What is required ->
The records should be copied out again with no alteration.

Dataset ->

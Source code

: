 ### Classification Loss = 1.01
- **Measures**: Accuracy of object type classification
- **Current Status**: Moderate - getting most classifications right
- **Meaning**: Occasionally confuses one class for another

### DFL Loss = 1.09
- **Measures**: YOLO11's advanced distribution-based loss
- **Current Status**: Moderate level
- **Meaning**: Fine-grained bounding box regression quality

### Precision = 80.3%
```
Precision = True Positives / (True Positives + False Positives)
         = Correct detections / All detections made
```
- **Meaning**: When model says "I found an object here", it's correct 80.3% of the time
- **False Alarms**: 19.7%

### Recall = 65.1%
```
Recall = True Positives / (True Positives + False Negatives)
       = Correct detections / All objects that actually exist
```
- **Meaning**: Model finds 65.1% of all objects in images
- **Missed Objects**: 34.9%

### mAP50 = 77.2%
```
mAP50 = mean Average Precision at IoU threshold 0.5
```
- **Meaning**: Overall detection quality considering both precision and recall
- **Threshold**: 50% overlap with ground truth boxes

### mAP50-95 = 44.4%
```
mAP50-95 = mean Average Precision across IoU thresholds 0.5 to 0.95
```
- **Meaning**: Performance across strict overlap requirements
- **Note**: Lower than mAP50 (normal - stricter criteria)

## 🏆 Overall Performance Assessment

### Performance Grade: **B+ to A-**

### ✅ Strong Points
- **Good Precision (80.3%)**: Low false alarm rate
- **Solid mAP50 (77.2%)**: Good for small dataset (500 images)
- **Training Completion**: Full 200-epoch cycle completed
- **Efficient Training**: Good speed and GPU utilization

Result ->
Source code

: ### Classification Loss = 1.01
- **Measures**: Accuracy of object type classification
- **Current Status**: Moderate - getting most classifications right
- **Meaning**: Occasionally confuses one class for another

### DFL Loss = 1.09
- **Measures**: YOLO11's advanced distribution-based loss
- **Current Status**: Moderate level
- **Meaning**: Fine-grained bounding box regression quality

### Precision = 80.3%
```
Precision = True Positives / (True Positives + False Positives)
         = Correct detections / All detections made
```
- **Meaning**: When model says "I found an object here", it's correct 80.3% of the time
- **False Alarms**: 19.7%

### Recall = 65.1%
```
Recall = True Positives / (True Positives + False Negatives)
       = Correct detections / All objects that actually exist
```
- **Meaning**: Model finds 65.1% of all objects in images
- **Missed Objects**: 34.9%

### mAP50 = 77.2%
```
mAP50 = mean Average Precision at IoU threshold 0.5
```
- **Meaning**: Overall detection quality considering both precision and recall
- **Threshold**: 50% overlap with ground truth boxes

### mAP50-95 = 44.4%
```
mAP50-95 = mean Average Precision across IoU thresholds 0.5 to 0.95
```
- **Meaning**: Performance across strict overlap requirements
- **Note**: Lower than mAP50 (normal - stricter criteria)

## 🏆 Overall Performance Assessment

### Performance Grade: **B+ to A-**

### ✅ Strong Points
- **Good Precision (80.3%)**: Low false alarm rate
- **Solid mAP50 (77.2%)**: Good for small dataset (500 images)
- **Training Completion**: Full 200-epoch cycle completed
- **Efficient Training**: Good speed and GPU utilization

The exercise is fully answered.